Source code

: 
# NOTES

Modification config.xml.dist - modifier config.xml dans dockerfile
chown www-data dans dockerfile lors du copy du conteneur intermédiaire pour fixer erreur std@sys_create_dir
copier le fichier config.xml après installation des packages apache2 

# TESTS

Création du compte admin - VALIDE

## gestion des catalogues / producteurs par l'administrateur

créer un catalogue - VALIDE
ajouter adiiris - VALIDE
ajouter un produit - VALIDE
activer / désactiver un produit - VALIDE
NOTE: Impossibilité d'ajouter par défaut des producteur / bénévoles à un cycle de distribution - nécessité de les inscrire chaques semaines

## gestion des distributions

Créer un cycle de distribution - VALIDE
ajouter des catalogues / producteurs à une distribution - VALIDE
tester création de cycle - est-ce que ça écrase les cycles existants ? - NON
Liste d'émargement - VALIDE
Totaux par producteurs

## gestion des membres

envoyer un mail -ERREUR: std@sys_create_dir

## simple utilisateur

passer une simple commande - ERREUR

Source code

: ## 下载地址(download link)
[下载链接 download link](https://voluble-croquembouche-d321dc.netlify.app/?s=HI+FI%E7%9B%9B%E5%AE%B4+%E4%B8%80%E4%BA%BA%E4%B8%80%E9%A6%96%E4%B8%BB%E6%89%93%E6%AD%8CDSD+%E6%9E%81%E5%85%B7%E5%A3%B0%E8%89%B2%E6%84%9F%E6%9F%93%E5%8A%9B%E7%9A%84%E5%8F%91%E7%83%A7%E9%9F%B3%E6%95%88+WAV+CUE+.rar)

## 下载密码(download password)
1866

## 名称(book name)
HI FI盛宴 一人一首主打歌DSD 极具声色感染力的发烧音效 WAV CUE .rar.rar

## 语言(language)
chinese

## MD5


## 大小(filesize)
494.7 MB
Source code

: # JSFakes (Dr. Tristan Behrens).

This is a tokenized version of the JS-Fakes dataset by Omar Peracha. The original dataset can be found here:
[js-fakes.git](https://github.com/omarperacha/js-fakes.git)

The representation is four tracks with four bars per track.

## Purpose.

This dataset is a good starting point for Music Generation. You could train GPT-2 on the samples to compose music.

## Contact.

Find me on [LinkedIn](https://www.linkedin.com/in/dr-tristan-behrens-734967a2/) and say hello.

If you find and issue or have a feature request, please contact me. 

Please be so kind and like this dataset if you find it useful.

================================

**ACTIVITY**: Check each line in the records above for the word "gestion". Return those that have it.

**WORKED SOLUTION**:
## gestion des catalogues / producteurs par l'administrateur
## gestion des distributions
## gestion des membres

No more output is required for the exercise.